**What the task asks:**
In the entries below, find each line with the string "details" and copy it.

Items listed in a dataset
########################################
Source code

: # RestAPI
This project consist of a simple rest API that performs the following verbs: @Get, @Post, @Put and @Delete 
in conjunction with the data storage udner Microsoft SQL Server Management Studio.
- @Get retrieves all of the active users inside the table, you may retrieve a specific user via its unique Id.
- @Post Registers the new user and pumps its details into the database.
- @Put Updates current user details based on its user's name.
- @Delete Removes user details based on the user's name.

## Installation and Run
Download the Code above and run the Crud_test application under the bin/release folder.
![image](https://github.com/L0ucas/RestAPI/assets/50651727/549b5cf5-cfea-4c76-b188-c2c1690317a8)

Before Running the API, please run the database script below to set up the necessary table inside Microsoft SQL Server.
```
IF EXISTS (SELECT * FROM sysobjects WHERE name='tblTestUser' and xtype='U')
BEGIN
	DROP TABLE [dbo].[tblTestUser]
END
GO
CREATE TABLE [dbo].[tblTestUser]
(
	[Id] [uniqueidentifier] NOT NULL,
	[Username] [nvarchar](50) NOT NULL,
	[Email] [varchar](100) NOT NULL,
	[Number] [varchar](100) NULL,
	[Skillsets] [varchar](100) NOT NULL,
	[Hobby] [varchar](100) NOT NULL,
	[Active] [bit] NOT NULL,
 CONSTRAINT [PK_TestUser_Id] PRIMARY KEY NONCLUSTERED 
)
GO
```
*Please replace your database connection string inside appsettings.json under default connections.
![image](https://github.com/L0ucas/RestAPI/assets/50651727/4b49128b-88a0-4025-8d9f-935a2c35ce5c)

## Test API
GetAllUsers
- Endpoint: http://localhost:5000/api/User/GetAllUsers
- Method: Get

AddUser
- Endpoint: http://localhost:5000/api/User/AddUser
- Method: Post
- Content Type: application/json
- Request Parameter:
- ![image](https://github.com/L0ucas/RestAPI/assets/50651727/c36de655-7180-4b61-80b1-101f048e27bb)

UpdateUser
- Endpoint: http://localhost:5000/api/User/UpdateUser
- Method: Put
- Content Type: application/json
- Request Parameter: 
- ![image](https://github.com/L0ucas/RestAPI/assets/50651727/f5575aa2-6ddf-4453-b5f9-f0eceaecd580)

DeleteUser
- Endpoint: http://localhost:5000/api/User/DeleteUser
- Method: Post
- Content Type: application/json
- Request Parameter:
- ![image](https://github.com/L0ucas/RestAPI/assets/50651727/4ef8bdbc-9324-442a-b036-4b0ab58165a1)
########################################
**Finished exercise:**
- @Post Registers the new user and pumps its details into the database.
- @Put Updates current user details based on its user's name.
- @Delete Removes user details based on the user's name.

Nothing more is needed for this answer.